Neither expression that you mention is fixed: you get very many examples of variations like militiae domique, et mari et terra, mari terraque, aut mari aut terra.

Technically, neither terrā nor marī are locatives. They are regular ablatives: terra's locative, if it existed, should be terrae; mare does have an ablative mare used by Lucretius, Ovidius and other poets but you get zillions of examples of in mari, a mari, de mari, and there is no doubt about which form is the preferred one. So terrā and marī belong in the list of locative ablatives, together with dextrā, laevā (on the right, left), speciē (under the pretext), linguā (in the language) and so on. They are closely related to ablatives of manner, and in fact they seem not to refer to a location (at land, at sea) but to a manner of displacement (by land, by sea). Locatives like domī or rurī are never used together with adjectives (domī meae et sim. being an exception); on the contrary, Cicero writes for instance here:: cum aut hieme aut referto praedonum mari navigaret (sailing either in winter or through a pirate-infested sea) with ablatives without preposition.
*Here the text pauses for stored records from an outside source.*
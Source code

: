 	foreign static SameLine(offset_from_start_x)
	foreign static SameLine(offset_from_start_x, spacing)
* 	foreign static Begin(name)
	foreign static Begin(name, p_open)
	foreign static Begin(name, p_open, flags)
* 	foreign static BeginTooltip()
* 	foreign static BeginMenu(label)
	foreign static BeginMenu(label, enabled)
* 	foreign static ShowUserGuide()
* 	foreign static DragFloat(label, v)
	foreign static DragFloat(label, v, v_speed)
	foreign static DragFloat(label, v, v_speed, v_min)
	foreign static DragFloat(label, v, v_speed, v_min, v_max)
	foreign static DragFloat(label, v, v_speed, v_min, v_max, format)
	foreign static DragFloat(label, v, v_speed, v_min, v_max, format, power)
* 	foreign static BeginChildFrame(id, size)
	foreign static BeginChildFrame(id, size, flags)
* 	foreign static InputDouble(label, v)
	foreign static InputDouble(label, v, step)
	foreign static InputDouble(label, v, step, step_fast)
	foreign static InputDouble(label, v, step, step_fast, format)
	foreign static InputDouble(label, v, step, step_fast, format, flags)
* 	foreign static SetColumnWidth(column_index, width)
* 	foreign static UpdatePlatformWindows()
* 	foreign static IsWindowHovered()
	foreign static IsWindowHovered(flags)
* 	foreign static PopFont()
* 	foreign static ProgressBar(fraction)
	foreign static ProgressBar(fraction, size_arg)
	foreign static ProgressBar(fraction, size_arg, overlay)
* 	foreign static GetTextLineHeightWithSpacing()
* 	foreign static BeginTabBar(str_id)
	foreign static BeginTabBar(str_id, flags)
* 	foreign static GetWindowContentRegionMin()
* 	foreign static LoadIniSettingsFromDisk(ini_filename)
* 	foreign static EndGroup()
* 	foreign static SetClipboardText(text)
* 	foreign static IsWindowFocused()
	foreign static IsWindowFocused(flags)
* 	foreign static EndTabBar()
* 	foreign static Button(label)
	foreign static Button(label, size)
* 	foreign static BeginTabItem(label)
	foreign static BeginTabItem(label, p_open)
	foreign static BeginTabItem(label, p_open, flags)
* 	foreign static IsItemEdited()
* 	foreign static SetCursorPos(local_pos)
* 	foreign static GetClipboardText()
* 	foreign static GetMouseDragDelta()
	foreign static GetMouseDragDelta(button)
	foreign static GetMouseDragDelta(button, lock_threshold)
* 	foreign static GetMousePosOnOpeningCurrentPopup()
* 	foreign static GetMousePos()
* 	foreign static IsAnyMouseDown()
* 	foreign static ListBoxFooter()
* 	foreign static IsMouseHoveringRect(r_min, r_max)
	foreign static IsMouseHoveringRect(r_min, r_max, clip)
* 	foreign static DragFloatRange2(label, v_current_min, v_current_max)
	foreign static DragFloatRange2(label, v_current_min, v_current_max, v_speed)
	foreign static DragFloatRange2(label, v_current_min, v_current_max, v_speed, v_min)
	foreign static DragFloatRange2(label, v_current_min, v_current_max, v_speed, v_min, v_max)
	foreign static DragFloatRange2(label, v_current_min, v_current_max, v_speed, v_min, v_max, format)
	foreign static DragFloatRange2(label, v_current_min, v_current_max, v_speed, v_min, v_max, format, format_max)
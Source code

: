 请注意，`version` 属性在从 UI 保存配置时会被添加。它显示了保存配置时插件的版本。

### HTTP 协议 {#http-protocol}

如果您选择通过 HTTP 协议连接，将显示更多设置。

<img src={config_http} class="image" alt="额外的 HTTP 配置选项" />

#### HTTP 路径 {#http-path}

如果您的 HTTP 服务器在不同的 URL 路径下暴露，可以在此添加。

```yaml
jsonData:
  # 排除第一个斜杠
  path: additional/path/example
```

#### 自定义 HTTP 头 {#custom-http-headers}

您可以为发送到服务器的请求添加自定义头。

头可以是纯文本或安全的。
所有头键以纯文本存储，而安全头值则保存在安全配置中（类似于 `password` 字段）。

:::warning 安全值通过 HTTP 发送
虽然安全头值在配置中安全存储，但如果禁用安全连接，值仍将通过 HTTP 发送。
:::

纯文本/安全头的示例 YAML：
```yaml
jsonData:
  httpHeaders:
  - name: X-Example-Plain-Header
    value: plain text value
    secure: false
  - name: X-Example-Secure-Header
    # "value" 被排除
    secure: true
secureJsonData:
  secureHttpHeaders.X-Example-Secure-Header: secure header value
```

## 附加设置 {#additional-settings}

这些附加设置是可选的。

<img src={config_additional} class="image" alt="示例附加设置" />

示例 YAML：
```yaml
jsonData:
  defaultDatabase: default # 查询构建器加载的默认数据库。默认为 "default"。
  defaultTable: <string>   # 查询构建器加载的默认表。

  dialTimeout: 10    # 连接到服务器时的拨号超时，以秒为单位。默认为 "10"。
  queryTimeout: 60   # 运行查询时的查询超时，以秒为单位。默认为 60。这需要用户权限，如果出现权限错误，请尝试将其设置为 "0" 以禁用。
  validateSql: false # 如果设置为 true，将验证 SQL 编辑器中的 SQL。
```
Finally, I would like to point out that it is possible that the meaning of terrā marīque evolved from the simple coordinated use of both components. I have the example of Italian, where per mare e per terra has become just an imaginative way of saying “everywhere” (much like “over land and sea”), while per terra alone has become “on the floor” and in the modern language you have to say via terra to get the original meaning of “by land”. Therefore I would suggest that a precise analysis be done before translating such variations as et mari et terra, which might have the original meaning of “both by sea and by land”, in contrast to terra marique which might have a “diluted” meaning. Each occurrence might be different.

Edit: Lewis and Short say:

Gen. militiae, in military service, or on a campaign, in the field; freq. in phrase: domi militiaeque, ... —Also without domi, Cic. Leg. 3, 3, 6; Sall. J. 84, 2; Tac. H. 2, 5.—

but Cicero’s and Tacitus’ occurrences are not convincing at all, and I hope that Castiglioni-Mariotti’s ghost reference is not one of them. OTOH, Sall. Jug. 84 is peculiar, showing a locative contrasting with an ablative of means: plerosque militiae, paucos fama cognitos, i.e. “most [of them] known [to him] by actual service, some few only by report”.